[Stored data entries]
________

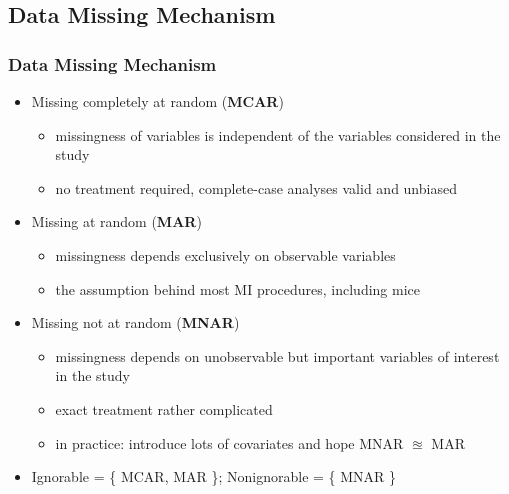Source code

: \documentclass[UKenglish
  pdftex                    %
  dvipsnames                %
]{beamer}
\newcommand{\tmark}{\textcolor{blue}{\ding{51}}}
\newcommand{\pk}[1]{\textcolor{Rblue}{\textsf{#1}}}
\begin{document}
\subsection{Data Missing Mechanism}
\begin{frame}\frametitle{Data Missing Mechanism \small\parencite{rubin:1976}}

\begin{itemize}
  \item Missing completely at random (\textbf{MCAR})
    \begin{itemize}
      \item[\ding{46}] missingness of variables is independent of the variables considered in the study
      \item[\tmark] no treatment required, complete-case analyses valid and unbiased
    \end{itemize}

    \item Missing at random (\textbf{MAR})
  \begin{itemize}
    \item[\ding{46}] missingness depends exclusively on observable variables
    \item[\tmark] the assumption behind most MI procedures, including \pk{mice}
  \end{itemize}

  \item Missing not at random (\textbf{MNAR})
  \begin{itemize}
    \item[\ding{46}] missingness depends on unobservable but important variables of interest in the study
    \item[\tmark] exact treatment rather complicated \parencite{rose:2013}
    \item[\tmark] in practice: introduce lots of covariates and hope MNAR $\approxeq$ MAR
  \end{itemize}

  \item[\ding{108}] Ignorable = \{ MCAR, MAR \}; Nonignorable = \{ MNAR \}
\end{itemize}

\end{frame}
\end{document}
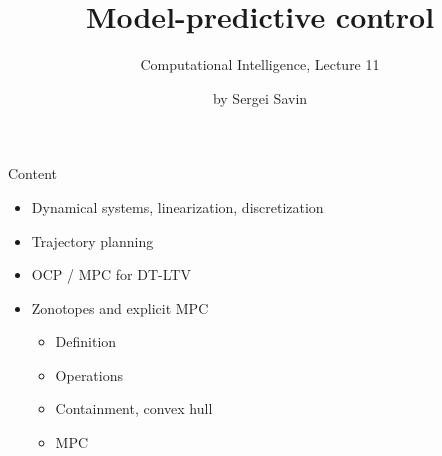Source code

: \documentclass{beamer}
\title{Model-predictive control}
\subtitle{Computational Intelligence, Lecture 11}
\author{by Sergei Savin}
\date{\mydate}
\begin{document}
\maketitle


\begin{frame}{Content}

\begin{itemize}
\item  Dynamical systems, linearization, discretization
\item Trajectory planning
\item OCP / MPC for DT-LTV
\item Zonotopes and explicit MPC
	\begin{itemize}
		\item  Definition
		\item  Operations
		\item Containment, convex hull
		\item MPC
	\end{itemize}
\end{itemize}

\end{frame}
\end{document}

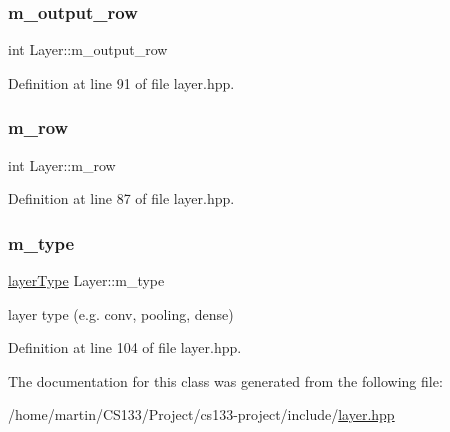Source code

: \mbox{\label{class_layer_ad9382e1b855f564939e1bfe019cf1ef1}} 
\subsubsection{\texorpdfstring{m\+\_\+output\+\_\+row}{m\_output\_row}}
{\footnotesize\ttfamily int Layer\+::m\+\_\+output\+\_\+row\hspace{0.3cm}{\ttfamily [protected]}}



Definition at line 91 of file layer.\+hpp.

\mbox{\label{class_layer_a2faa0c9318f06ceda4505cbd4671f00e}} 
\subsubsection{\texorpdfstring{m\+\_\+row}{m\_row}}
{\footnotesize\ttfamily int Layer\+::m\+\_\+row\hspace{0.3cm}{\ttfamily [protected]}}



Definition at line 87 of file layer.\+hpp.

\mbox{\label{class_layer_a516bc8d3e48f4a1509ff1c680c3ddeb5}} 
\subsubsection{\texorpdfstring{m\+\_\+type}{m\_type}}
{\footnotesize\ttfamily \hyperlink{class_layer_a823f18343920cda4f52dce36df6e851f}{layer\+Type} Layer\+::m\+\_\+type\hspace{0.3cm}{\ttfamily [protected]}}



layer type (e.\+g. conv, pooling, dense) 



Definition at line 104 of file layer.\+hpp.



The documentation for this class was generated from the following file\+:\begin{DoxyCompactItemize}
\item 
/home/martin/\+C\+S133/\+Project/cs133-\/project/include/\hyperlink{_layer_8hpp}{layer.\+hpp}\end{DoxyCompactItemize}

________

** WHAT TO WORK ON **
The records above should be returned word for word, with every picture left out.

** REPLY TO THE EXERCISE **
Source code

: \documentclass[UKenglish
  pdftex                    %
  dvipsnames                %
]{beamer}
\newcommand{\tmark}{\textcolor{blue}{\ding{51}}}
\newcommand{\pk}[1]{\textcolor{Rblue}{\textsf{#1}}}
\begin{document}
\subsection{Data Missing Mechanism}
\begin{frame}\frametitle{Data Missing Mechanism \small\parencite{rubin:1976}}

\begin{itemize}
  \item Missing completely at random (\textbf{MCAR})
    \begin{itemize}
      \item[\ding{46}] missingness of variables is independent of the variables considered in the study
      \item[\tmark] no treatment required, complete-case analyses valid and unbiased
    \end{itemize}

    \item Missing at random (\textbf{MAR})
  \begin{itemize}
    \item[\ding{46}] missingness depends exclusively on observable variables
    \item[\tmark] the assumption behind most MI procedures, including \pk{mice}
  \end{itemize}

  \item Missing not at random (\textbf{MNAR})
  \begin{itemize}
    \item[\ding{46}] missingness depends on unobservable but important variables of interest in the study
    \item[\tmark] exact treatment rather complicated \parencite{rose:2013}
    \item[\tmark] in practice: introduce lots of covariates and hope MNAR $\approxeq$ MAR
  \end{itemize}

  \item[\ding{108}] Ignorable = \{ MCAR, MAR \}; Nonignorable = \{ MNAR \}
\end{itemize}

\end{frame}
\end{document}
Source code

: \documentclass{beamer}
\title{Model-predictive control}
\subtitle{Computational Intelligence, Lecture 11}
\author{by Sergei Savin}
\date{\mydate}
\begin{document}
\maketitle


\begin{frame}{Content}

\begin{itemize}
\item  Dynamical systems, linearization, discretization
\item Trajectory planning
\item OCP / MPC for DT-LTV
\item Zonotopes and explicit MPC
	\begin{itemize}
		\item  Definition
		\item  Operations
		\item Containment, convex hull
		\item MPC
	\end{itemize}
\end{itemize}

\end{frame}
\end{document}

Source code

: \mbox{\label{class_layer_ad9382e1b855f564939e1bfe019cf1ef1}} 
\subsubsection{\texorpdfstring{m\+\_\+output\+\_\+row}{m\_output\_row}}
{\footnotesize\ttfamily int Layer\+::m\+\_\+output\+\_\+row\hspace{0.3cm}{\ttfamily [protected]}}



Definition at line 91 of file layer.\+hpp.

\mbox{\label{class_layer_a2faa0c9318f06ceda4505cbd4671f00e}} 
\subsubsection{\texorpdfstring{m\+\_\+row}{m\_row}}
{\footnotesize\ttfamily int Layer\+::m\+\_\+row\hspace{0.3cm}{\ttfamily [protected]}}



Definition at line 87 of file layer.\+hpp.

\mbox{\label{class_layer_a516bc8d3e48f4a1509ff1c680c3ddeb5}} 
\subsubsection{\texorpdfstring{m\+\_\+type}{m\_type}}
{\footnotesize\ttfamily \hyperlink{class_layer_a823f18343920cda4f52dce36df6e851f}{layer\+Type} Layer\+::m\+\_\+type\hspace{0.3cm}{\ttfamily [protected]}}



layer type (e.\+g. conv, pooling, dense) 



Definition at line 104 of file layer.\+hpp.



The documentation for this class was generated from the following file\+:\begin{DoxyCompactItemize}
\item 
/home/martin/\+C\+S133/\+Project/cs133-\/project/include/\hyperlink{_layer_8hpp}{layer.\+hpp}\end{DoxyCompactItemize}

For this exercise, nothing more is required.